══ Data records ══

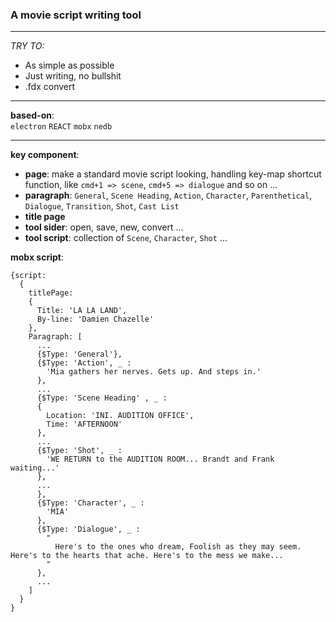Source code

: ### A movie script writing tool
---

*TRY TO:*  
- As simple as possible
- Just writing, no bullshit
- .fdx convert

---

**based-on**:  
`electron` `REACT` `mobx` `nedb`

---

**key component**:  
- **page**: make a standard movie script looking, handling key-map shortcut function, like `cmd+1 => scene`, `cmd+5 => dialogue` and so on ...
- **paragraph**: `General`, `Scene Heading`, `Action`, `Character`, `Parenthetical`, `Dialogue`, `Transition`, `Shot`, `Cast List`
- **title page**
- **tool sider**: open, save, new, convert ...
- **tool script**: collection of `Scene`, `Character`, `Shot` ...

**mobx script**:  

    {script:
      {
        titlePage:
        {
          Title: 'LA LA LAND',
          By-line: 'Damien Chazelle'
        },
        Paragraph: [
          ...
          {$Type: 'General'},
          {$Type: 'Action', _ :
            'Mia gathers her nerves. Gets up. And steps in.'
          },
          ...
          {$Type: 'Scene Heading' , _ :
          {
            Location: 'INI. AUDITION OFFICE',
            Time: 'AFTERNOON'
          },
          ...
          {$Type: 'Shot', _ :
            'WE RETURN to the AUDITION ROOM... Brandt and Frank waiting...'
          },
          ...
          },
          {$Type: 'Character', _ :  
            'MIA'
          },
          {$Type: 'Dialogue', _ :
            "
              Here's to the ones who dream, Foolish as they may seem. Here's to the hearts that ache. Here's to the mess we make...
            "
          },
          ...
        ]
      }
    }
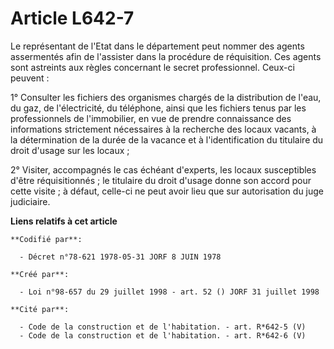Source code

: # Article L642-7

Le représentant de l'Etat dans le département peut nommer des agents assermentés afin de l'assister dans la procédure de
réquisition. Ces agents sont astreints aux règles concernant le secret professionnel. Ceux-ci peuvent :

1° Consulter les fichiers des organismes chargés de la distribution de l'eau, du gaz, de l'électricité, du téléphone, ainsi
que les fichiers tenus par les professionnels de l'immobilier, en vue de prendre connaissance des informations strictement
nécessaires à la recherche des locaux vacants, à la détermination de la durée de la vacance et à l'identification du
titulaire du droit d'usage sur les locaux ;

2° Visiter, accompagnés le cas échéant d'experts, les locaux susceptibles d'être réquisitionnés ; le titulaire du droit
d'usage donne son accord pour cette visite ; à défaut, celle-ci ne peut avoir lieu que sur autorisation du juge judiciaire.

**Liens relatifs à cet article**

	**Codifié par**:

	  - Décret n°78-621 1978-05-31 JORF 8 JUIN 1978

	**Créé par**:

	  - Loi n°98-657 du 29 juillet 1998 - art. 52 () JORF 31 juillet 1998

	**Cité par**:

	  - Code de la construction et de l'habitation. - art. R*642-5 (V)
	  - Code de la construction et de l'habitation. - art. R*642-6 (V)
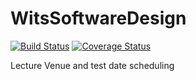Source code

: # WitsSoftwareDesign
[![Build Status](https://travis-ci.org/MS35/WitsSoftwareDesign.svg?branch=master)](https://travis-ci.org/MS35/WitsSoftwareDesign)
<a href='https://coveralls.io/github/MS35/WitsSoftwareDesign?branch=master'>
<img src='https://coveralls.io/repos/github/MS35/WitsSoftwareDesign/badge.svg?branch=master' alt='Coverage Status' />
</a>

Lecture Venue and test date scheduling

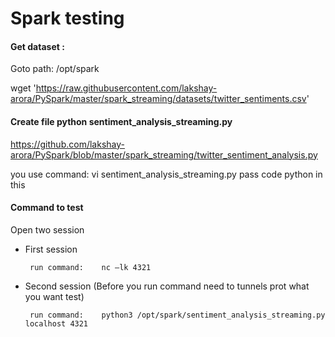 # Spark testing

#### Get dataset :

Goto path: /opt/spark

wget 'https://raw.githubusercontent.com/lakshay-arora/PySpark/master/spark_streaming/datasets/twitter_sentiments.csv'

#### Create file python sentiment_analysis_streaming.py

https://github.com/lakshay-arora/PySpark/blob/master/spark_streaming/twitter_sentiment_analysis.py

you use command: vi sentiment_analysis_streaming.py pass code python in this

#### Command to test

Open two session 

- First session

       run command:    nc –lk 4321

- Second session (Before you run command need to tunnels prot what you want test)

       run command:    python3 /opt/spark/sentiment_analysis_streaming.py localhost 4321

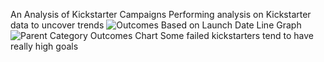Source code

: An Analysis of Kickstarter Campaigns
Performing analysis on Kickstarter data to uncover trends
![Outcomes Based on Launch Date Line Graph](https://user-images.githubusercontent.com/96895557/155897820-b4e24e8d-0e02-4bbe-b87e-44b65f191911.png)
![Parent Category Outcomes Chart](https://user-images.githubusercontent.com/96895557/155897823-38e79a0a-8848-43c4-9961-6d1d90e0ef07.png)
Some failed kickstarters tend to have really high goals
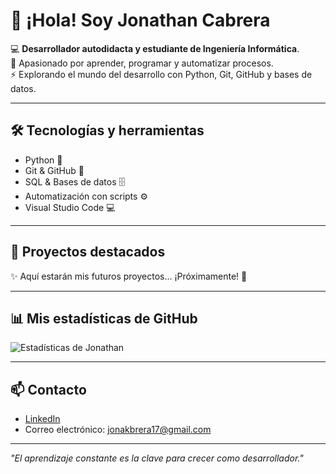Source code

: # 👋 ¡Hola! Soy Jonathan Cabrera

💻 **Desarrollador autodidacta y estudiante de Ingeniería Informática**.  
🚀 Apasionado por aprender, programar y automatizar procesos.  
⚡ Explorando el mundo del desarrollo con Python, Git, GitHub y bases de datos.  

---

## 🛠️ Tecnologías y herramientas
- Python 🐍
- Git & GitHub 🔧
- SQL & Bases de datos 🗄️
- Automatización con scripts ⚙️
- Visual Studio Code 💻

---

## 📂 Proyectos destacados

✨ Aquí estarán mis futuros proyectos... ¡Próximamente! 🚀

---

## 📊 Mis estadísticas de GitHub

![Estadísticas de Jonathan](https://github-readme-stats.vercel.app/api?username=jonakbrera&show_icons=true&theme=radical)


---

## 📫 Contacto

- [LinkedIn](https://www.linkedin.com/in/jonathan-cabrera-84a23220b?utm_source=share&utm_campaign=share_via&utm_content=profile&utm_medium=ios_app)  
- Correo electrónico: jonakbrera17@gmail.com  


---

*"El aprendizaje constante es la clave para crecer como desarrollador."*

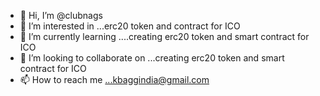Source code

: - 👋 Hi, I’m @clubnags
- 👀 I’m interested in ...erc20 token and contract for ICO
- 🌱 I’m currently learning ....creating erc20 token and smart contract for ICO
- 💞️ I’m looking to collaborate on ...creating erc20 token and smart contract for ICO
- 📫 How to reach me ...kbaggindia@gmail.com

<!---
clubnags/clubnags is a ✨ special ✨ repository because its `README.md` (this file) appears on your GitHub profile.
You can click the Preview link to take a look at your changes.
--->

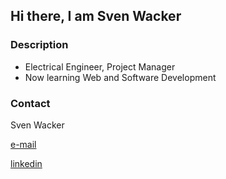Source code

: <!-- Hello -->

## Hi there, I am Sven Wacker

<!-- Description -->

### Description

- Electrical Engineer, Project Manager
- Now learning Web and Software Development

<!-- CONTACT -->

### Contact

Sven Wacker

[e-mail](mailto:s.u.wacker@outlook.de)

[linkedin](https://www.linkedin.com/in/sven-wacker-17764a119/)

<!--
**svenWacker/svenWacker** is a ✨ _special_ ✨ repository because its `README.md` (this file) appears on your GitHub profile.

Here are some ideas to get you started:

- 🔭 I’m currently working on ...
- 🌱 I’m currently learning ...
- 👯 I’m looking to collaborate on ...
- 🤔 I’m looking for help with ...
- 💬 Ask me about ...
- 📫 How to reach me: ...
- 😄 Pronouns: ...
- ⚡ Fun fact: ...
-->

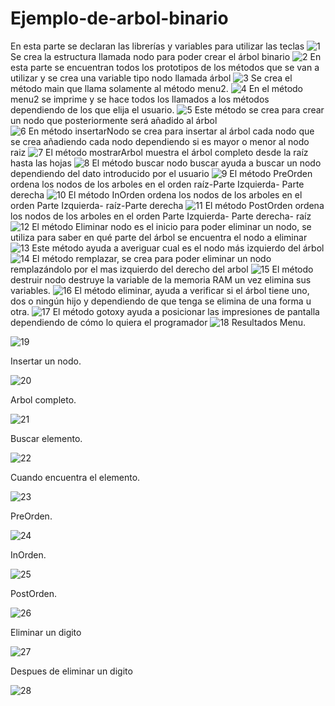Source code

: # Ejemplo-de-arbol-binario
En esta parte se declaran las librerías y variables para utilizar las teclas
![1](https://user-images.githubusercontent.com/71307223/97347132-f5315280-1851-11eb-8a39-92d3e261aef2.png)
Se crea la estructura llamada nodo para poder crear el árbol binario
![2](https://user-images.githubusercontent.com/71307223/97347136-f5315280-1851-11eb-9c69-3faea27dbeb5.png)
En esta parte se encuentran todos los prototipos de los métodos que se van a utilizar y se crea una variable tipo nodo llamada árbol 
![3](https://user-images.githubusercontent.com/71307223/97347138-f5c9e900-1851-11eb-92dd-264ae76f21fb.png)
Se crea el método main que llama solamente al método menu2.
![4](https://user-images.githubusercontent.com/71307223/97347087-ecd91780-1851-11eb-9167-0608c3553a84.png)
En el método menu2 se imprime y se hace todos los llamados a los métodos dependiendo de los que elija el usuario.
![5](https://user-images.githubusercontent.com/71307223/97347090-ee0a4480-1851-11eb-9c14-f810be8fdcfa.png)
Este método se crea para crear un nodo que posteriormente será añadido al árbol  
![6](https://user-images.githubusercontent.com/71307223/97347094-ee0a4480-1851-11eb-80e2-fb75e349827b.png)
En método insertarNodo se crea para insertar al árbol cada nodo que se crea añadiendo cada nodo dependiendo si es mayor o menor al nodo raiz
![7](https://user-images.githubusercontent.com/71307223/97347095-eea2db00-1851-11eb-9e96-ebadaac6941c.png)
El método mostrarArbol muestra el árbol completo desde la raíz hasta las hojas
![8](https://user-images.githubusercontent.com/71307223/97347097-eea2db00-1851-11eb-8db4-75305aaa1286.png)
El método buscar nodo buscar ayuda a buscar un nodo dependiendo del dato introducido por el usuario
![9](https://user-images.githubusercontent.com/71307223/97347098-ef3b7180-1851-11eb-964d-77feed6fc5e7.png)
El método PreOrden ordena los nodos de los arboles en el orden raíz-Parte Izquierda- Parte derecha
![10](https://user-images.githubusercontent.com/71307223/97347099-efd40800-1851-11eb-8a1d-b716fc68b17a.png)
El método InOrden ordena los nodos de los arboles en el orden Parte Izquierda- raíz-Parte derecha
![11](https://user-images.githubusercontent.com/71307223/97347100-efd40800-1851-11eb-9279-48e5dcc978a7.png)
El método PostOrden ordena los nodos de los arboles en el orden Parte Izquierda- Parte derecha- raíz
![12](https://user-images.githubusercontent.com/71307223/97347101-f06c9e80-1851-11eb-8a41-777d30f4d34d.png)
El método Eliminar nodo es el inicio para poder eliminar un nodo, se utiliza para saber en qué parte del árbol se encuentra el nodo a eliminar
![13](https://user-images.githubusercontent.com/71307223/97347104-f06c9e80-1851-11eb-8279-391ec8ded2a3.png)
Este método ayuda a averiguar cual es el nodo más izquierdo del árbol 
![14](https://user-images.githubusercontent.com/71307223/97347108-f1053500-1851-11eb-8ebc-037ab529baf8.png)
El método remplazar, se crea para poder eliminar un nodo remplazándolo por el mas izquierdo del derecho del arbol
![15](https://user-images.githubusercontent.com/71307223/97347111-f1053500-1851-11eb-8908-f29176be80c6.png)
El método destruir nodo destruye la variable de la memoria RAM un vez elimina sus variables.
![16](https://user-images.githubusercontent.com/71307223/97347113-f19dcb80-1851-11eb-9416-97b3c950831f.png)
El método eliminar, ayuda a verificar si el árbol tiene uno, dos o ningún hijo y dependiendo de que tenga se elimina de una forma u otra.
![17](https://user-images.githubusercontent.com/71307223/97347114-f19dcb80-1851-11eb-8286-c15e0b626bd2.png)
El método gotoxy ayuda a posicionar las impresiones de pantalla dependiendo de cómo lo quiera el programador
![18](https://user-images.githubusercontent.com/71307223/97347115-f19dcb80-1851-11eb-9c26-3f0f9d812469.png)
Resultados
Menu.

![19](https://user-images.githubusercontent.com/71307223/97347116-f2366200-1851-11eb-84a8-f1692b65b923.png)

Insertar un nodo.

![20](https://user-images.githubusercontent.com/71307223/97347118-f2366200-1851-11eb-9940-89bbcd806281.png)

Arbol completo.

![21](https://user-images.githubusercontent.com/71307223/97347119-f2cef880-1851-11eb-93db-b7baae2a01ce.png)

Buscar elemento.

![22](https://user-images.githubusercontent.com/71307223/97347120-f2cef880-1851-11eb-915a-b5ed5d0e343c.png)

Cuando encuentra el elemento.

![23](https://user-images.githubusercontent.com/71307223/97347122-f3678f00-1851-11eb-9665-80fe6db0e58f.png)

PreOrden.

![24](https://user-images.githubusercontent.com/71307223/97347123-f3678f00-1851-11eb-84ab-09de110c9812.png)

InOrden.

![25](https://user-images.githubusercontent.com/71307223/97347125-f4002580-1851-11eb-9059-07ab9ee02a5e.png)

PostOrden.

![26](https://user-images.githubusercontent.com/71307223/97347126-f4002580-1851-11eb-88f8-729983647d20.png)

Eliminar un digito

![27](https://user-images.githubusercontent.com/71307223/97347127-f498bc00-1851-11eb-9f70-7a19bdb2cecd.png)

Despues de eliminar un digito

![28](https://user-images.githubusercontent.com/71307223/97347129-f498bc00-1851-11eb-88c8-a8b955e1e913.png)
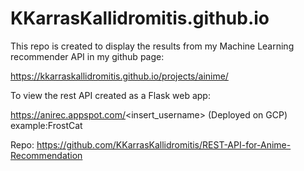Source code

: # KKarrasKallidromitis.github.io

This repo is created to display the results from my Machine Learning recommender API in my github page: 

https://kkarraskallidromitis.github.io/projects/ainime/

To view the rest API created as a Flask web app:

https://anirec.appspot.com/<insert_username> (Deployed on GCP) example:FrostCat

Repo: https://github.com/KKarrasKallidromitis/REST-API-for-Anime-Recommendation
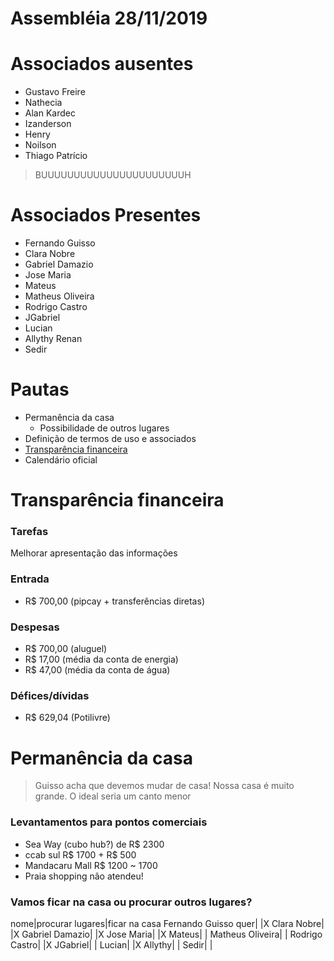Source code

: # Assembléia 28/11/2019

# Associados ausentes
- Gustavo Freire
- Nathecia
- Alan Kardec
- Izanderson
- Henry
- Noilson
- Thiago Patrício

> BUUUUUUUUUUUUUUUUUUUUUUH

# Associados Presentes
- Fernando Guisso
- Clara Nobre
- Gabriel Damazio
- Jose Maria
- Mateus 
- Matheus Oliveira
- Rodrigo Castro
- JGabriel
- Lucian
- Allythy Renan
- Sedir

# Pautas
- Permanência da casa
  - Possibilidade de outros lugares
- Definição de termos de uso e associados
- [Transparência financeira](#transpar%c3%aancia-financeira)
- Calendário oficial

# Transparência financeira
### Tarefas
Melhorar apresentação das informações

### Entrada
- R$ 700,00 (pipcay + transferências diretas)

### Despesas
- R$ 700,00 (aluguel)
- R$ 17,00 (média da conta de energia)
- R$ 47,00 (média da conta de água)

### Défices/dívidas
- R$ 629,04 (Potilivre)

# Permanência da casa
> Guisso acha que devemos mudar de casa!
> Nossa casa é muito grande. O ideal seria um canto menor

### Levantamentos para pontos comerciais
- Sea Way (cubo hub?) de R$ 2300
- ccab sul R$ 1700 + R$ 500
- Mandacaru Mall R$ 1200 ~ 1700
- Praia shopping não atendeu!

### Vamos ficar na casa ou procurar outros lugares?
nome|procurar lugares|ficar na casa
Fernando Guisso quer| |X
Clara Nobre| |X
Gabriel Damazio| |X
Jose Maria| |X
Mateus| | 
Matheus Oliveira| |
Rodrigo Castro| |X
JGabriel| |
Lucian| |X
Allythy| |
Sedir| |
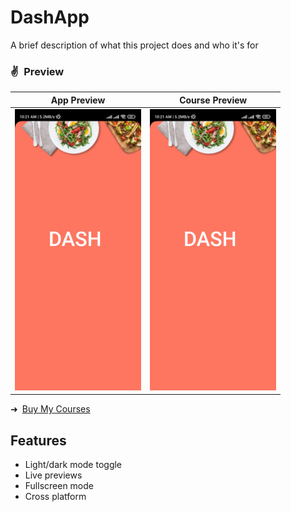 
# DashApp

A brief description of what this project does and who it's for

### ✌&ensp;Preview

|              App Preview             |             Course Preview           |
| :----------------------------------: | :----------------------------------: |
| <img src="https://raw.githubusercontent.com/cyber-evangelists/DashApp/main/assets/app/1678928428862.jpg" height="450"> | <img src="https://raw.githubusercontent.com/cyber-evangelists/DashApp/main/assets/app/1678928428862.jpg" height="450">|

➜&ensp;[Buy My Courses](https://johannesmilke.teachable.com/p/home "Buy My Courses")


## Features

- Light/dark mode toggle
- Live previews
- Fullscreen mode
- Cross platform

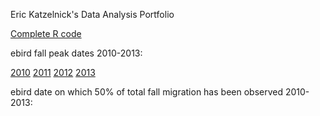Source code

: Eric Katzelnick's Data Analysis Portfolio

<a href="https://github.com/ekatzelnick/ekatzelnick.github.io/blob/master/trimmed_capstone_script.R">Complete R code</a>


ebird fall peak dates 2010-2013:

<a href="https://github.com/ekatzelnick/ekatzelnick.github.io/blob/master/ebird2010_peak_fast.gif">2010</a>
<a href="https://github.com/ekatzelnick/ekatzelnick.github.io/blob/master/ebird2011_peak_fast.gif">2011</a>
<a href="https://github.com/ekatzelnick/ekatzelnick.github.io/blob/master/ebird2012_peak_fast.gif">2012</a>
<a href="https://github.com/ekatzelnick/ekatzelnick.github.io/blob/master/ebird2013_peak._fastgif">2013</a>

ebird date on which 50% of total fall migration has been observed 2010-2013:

═══

### What you should do
For this exercise, please set down exactly the lines of the listing above from the line with "- Live previews" up to and including the line with "ebird fall peak", and no pictures.

### Response
- Live previews
- Fullscreen mode
- Cross platform

Source code

: Eric Katzelnick's Data Analysis Portfolio

<a href="https://github.com/ekatzelnick/ekatzelnick.github.io/blob/master/trimmed_capstone_script.R">Complete R code</a>


ebird fall peak dates 2010-2013:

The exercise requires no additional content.